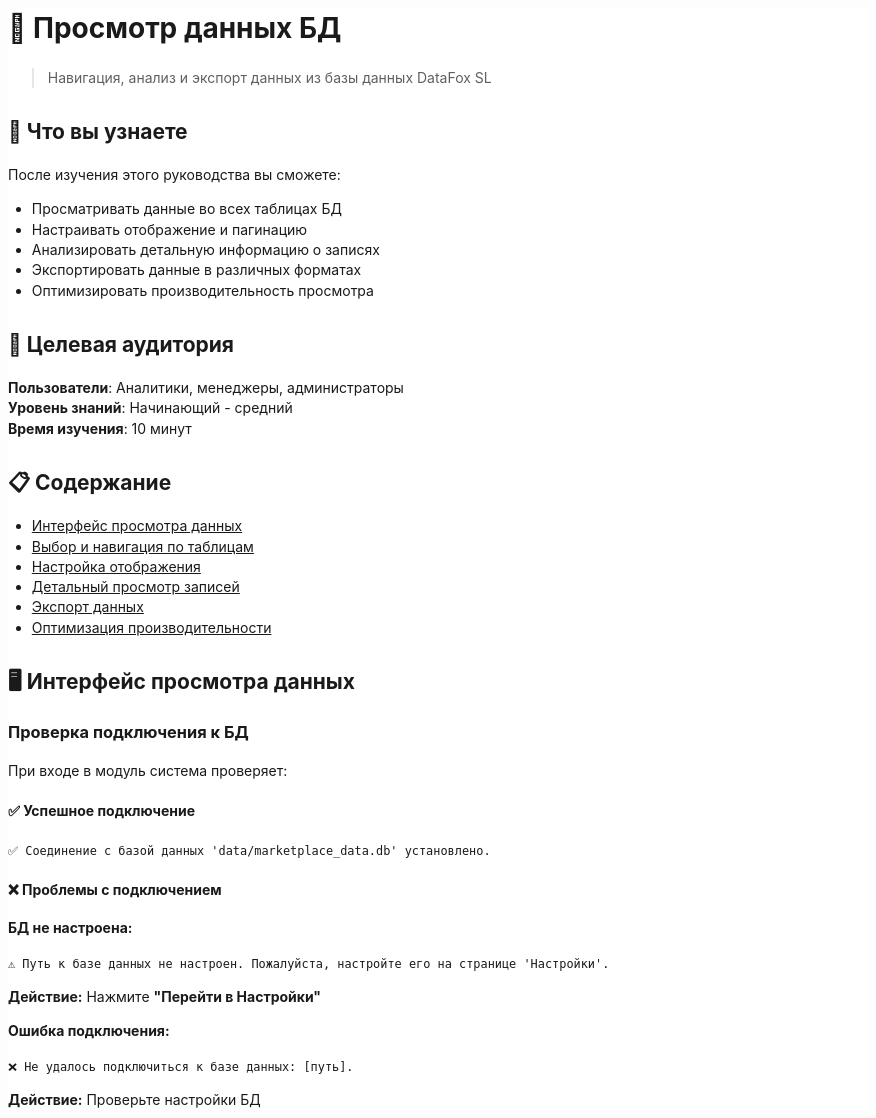 # 📖 Просмотр данных БД

> Навигация, анализ и экспорт данных из базы данных DataFox SL

## 🎯 Что вы узнаете

После изучения этого руководства вы сможете:
- Просматривать данные во всех таблицах БД
- Настраивать отображение и пагинацию
- Анализировать детальную информацию о записях
- Экспортировать данные в различных форматах
- Оптимизировать производительность просмотра

## 👥 Целевая аудитория  

**Пользователи**: Аналитики, менеджеры, администраторы  
**Уровень знаний**: Начинающий - средний  
**Время изучения**: 10 минут

## 📋 Содержание

- [Интерфейс просмотра данных](#интерфейс-просмотра-данных)
- [Выбор и навигация по таблицам](#выбор-и-навигация-по-таблицам)
- [Настройка отображения](#настройка-отображения)
- [Детальный просмотр записей](#детальный-просмотр-записей)
- [Экспорт данных](#экспорт-данных)
- [Оптимизация производительности](#оптимизация-производительности)

## 🖥️ Интерфейс просмотра данных

### Проверка подключения к БД

При входе в модуль система проверяет:

#### ✅ **Успешное подключение**
```
✅ Соединение с базой данных 'data/marketplace_data.db' установлено.
```

#### ❌ **Проблемы с подключением**

**БД не настроена:**
```
⚠️ Путь к базе данных не настроен. Пожалуйста, настройте его на странице 'Настройки'.
```
**Действие:** Нажмите **"Перейти в Настройки"**

**Ошибка подключения:**
```
❌ Не удалось подключиться к базе данных: [путь].
```
**Действие:** Проверьте настройки БД
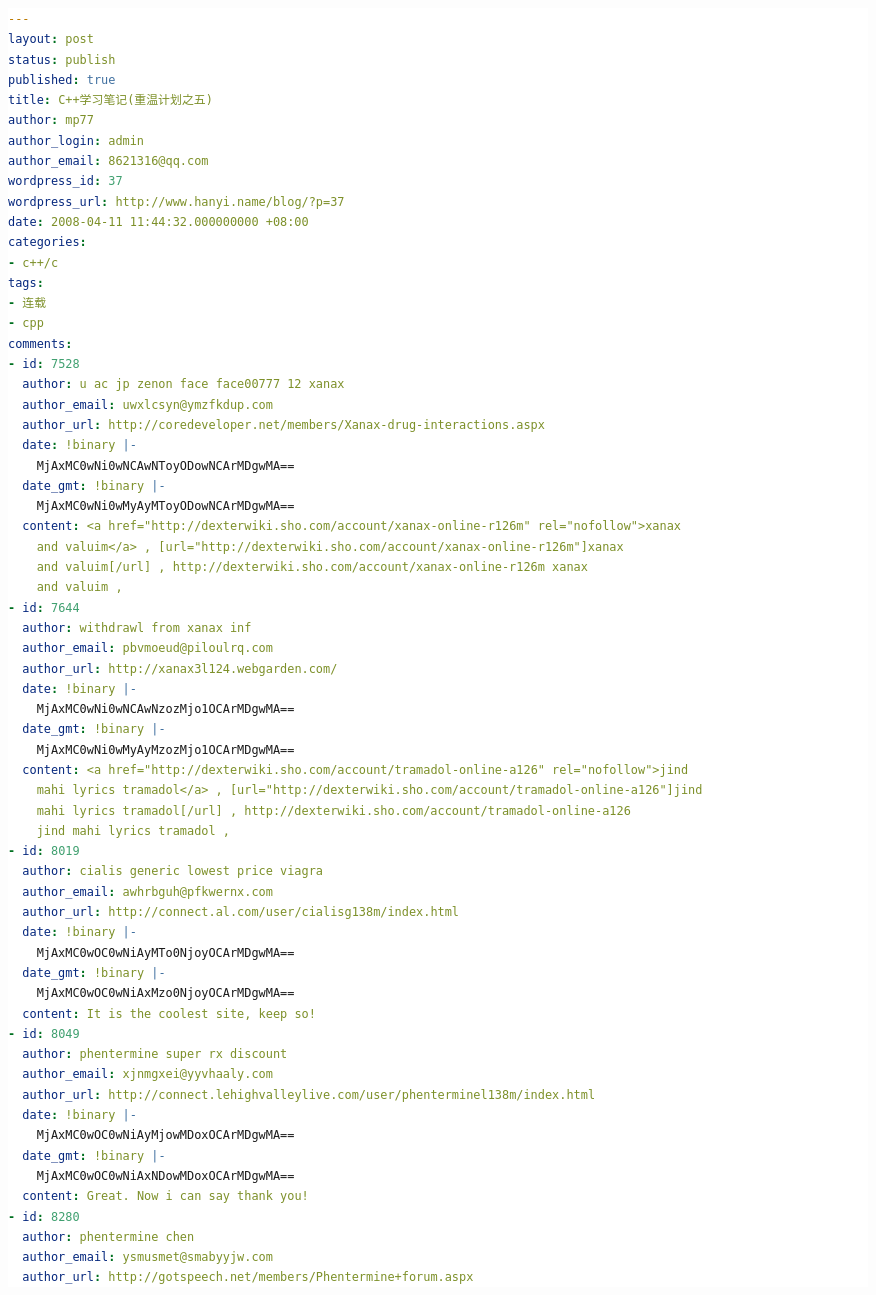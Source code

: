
 ```yaml
---
layout: post
status: publish
published: true
title: C++学习笔记(重温计划之五)
author: mp77
author_login: admin
author_email: 8621316@qq.com
wordpress_id: 37
wordpress_url: http://www.hanyi.name/blog/?p=37
date: 2008-04-11 11:44:32.000000000 +08:00
categories:
- c++/c
tags:
- 连载
- cpp
comments:
- id: 7528
  author: u ac jp zenon face face00777 12 xanax
  author_email: uwxlcsyn@ymzfkdup.com
  author_url: http://coredeveloper.net/members/Xanax-drug-interactions.aspx
  date: !binary |-
    MjAxMC0wNi0wNCAwNToyODowNCArMDgwMA==
  date_gmt: !binary |-
    MjAxMC0wNi0wMyAyMToyODowNCArMDgwMA==
  content: <a href="http://dexterwiki.sho.com/account/xanax-online-r126m" rel="nofollow">xanax
    and valuim</a> , [url="http://dexterwiki.sho.com/account/xanax-online-r126m"]xanax
    and valuim[/url] , http://dexterwiki.sho.com/account/xanax-online-r126m xanax
    and valuim ,
- id: 7644
  author: withdrawl from xanax inf
  author_email: pbvmoeud@piloulrq.com
  author_url: http://xanax3l124.webgarden.com/
  date: !binary |-
    MjAxMC0wNi0wNCAwNzozMjo1OCArMDgwMA==
  date_gmt: !binary |-
    MjAxMC0wNi0wMyAyMzozMjo1OCArMDgwMA==
  content: <a href="http://dexterwiki.sho.com/account/tramadol-online-a126" rel="nofollow">jind
    mahi lyrics tramadol</a> , [url="http://dexterwiki.sho.com/account/tramadol-online-a126"]jind
    mahi lyrics tramadol[/url] , http://dexterwiki.sho.com/account/tramadol-online-a126
    jind mahi lyrics tramadol ,
- id: 8019
  author: cialis generic lowest price viagra
  author_email: awhrbguh@pfkwernx.com
  author_url: http://connect.al.com/user/cialisg138m/index.html
  date: !binary |-
    MjAxMC0wOC0wNiAyMTo0NjoyOCArMDgwMA==
  date_gmt: !binary |-
    MjAxMC0wOC0wNiAxMzo0NjoyOCArMDgwMA==
  content: It is the coolest site, keep so!
- id: 8049
  author: phentermine super rx discount
  author_email: xjnmgxei@yyvhaaly.com
  author_url: http://connect.lehighvalleylive.com/user/phenterminel138m/index.html
  date: !binary |-
    MjAxMC0wOC0wNiAyMjowMDoxOCArMDgwMA==
  date_gmt: !binary |-
    MjAxMC0wOC0wNiAxNDowMDoxOCArMDgwMA==
  content: Great. Now i can say thank you!
- id: 8280
  author: phentermine chen
  author_email: ysmusmet@smabyyjw.com
  author_url: http://gotspeech.net/members/Phentermine+forum.aspx
```
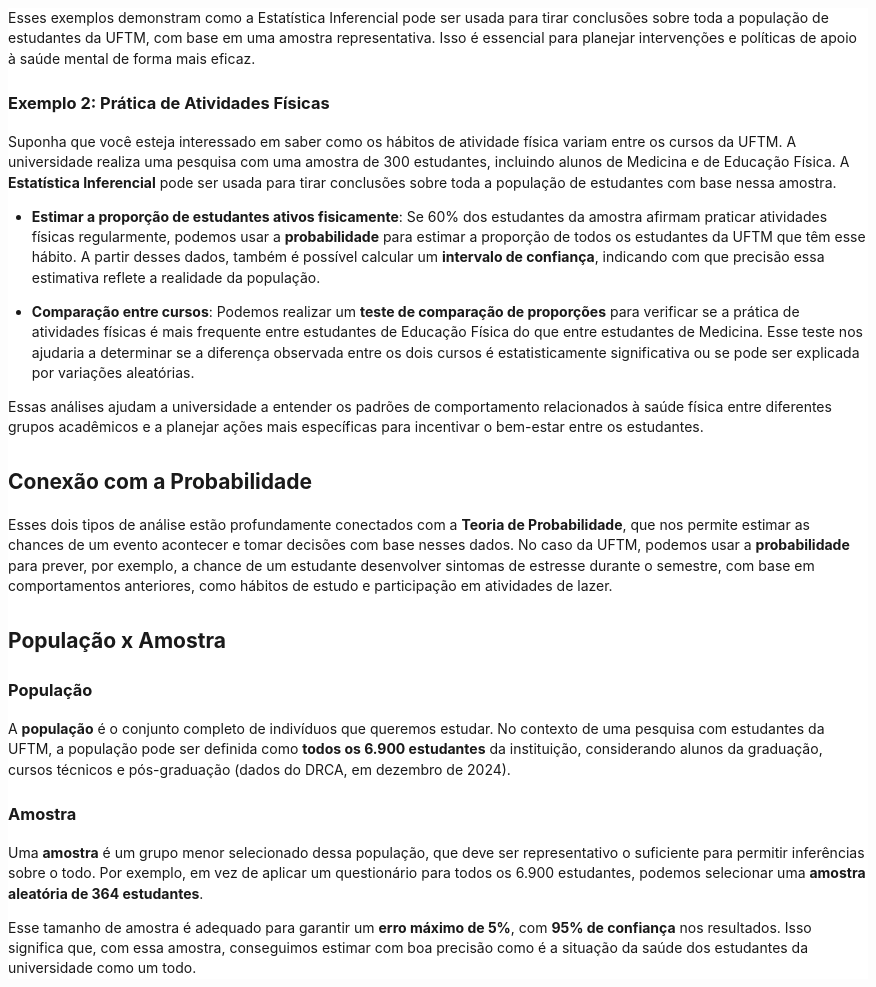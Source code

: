 Esses exemplos demonstram como a Estatística Inferencial pode ser usada para tirar conclusões sobre toda a população de estudantes da UFTM, com base em uma amostra representativa. Isso é essencial para planejar intervenções e políticas de apoio à saúde mental de forma mais eficaz.

### Exemplo 2: **Prática de Atividades Físicas**

Suponha que você esteja interessado em saber como os hábitos de atividade física variam entre os cursos da UFTM. A universidade realiza uma pesquisa com uma amostra de 300 estudantes, incluindo alunos de Medicina e de Educação Física. A **Estatística Inferencial** pode ser usada para tirar conclusões sobre toda a população de estudantes com base nessa amostra.

- **Estimar a proporção de estudantes ativos fisicamente**: Se 60% dos estudantes da amostra afirmam praticar atividades físicas regularmente, podemos usar a **probabilidade** para estimar a proporção de todos os estudantes da UFTM que têm esse hábito. A partir desses dados, também é possível calcular um **intervalo de confiança**, indicando com que precisão essa estimativa reflete a realidade da população.

- **Comparação entre cursos**: Podemos realizar um **teste de comparação de proporções** para verificar se a prática de atividades físicas é mais frequente entre estudantes de Educação Física do que entre estudantes de Medicina. Esse teste nos ajudaria a determinar se a diferença observada entre os dois cursos é estatisticamente significativa ou se pode ser explicada por variações aleatórias. 

Essas análises ajudam a universidade a entender os padrões de comportamento relacionados à saúde física entre diferentes grupos acadêmicos e a planejar ações mais específicas para incentivar o bem-estar entre os estudantes.


## Conexão com a Probabilidade

Esses dois tipos de análise estão profundamente conectados com a **Teoria de Probabilidade**, que nos permite estimar as chances de um evento acontecer e tomar decisões com base nesses dados. No caso da UFTM, podemos usar a **probabilidade** para prever, por exemplo, a chance de um estudante desenvolver sintomas de estresse durante o semestre, com base em comportamentos anteriores, como hábitos de estudo e participação em atividades de lazer.

## População x Amostra

### **População**

A **população** é o conjunto completo de indivíduos que queremos estudar. No contexto de uma pesquisa com estudantes da UFTM, a população pode ser definida como **todos os 6.900 estudantes** da instituição, considerando alunos da graduação, cursos técnicos e pós-graduação (dados do DRCA, em dezembro de 2024).

### **Amostra**

Uma **amostra** é um grupo menor selecionado dessa população, que deve ser representativo o suficiente para permitir inferências sobre o todo. Por exemplo, em vez de aplicar um questionário para todos os 6.900 estudantes, podemos selecionar uma **amostra aleatória de 364 estudantes**.

Esse tamanho de amostra é adequado para garantir um **erro máximo de 5%**, com **95% de confiança** nos resultados. Isso significa que, com essa amostra, conseguimos estimar com boa precisão como é a situação da saúde dos estudantes da universidade como um todo.
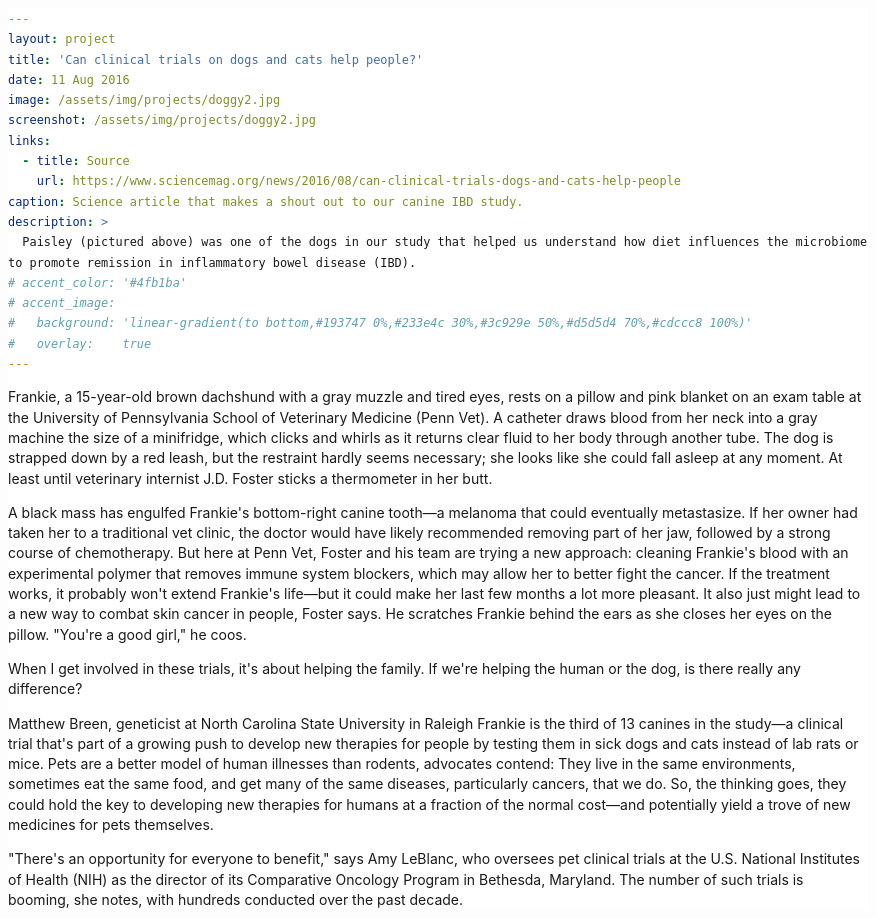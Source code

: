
 ```yaml
---
layout: project
title: 'Can clinical trials on dogs and cats help people?'
date: 11 Aug 2016
image: /assets/img/projects/doggy2.jpg
screenshot: /assets/img/projects/doggy2.jpg
links:
  - title: Source
    url: https://www.sciencemag.org/news/2016/08/can-clinical-trials-dogs-and-cats-help-people
caption: Science article that makes a shout out to our canine IBD study.
description: >
  Paisley (pictured above) was one of the dogs in our study that helped us understand how diet influences the microbiome to promote remission in inflammatory bowel disease (IBD).
# accent_color: '#4fb1ba'
# accent_image:
#   background: 'linear-gradient(to bottom,#193747 0%,#233e4c 30%,#3c929e 50%,#d5d5d4 70%,#cdccc8 100%)'
#   overlay:    true
---
```


Frankie, a 15-year-old brown dachshund with a gray muzzle and tired eyes, rests on a pillow and pink blanket on an exam table at the University of Pennsylvania School of Veterinary Medicine (Penn Vet). A catheter draws blood from her neck into a gray machine the size of a minifridge, which clicks and whirls as it returns clear fluid to her body through another tube. The dog is strapped down by a red leash, but the restraint hardly seems necessary; she looks like she could fall asleep at any moment. At least until veterinary internist J.D. Foster sticks a thermometer in her butt.

A black mass has engulfed Frankie's bottom-right canine tooth—a melanoma that could eventually metastasize. If her owner had taken her to a traditional vet clinic, the doctor would have likely recommended removing part of her jaw, followed by a strong course of chemotherapy. But here at Penn Vet, Foster and his team are trying a new approach: cleaning Frankie's blood with an experimental polymer that removes immune system blockers, which may allow her to better fight the cancer. If the treatment works, it probably won't extend Frankie's life—but it could make her last few months a lot more pleasant. It also just might lead to a new way to combat skin cancer in people, Foster says. He scratches Frankie behind the ears as she closes her eyes on the pillow. "You're a good girl," he coos.

When I get involved in these trials, it's about helping the family. If we're helping the human or the dog, is there really any difference?

Matthew Breen, geneticist at North Carolina State University in Raleigh
Frankie is the third of 13 canines in the study—a clinical trial that's part of a growing push to develop new therapies for people by testing them in sick dogs and cats instead of lab rats or mice. Pets are a better model of human illnesses than rodents, advocates contend: They live in the same environments, sometimes eat the same food, and get many of the same diseases, particularly cancers, that we do. So, the thinking goes, they could hold the key to developing new therapies for humans at a fraction of the normal cost—and potentially yield a trove of new medicines for pets themselves.

"There's an opportunity for everyone to benefit," says Amy LeBlanc, who oversees pet clinical trials at the U.S. National Institutes of Health (NIH) as the director of its Comparative Oncology Program in Bethesda, Maryland. The number of such trials is booming, she notes, with hundreds conducted over the past decade.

---------------

[Exercise goal]:
Tell how many lines above contain the word "projects". Give the number alone.

[Expected answer]:
2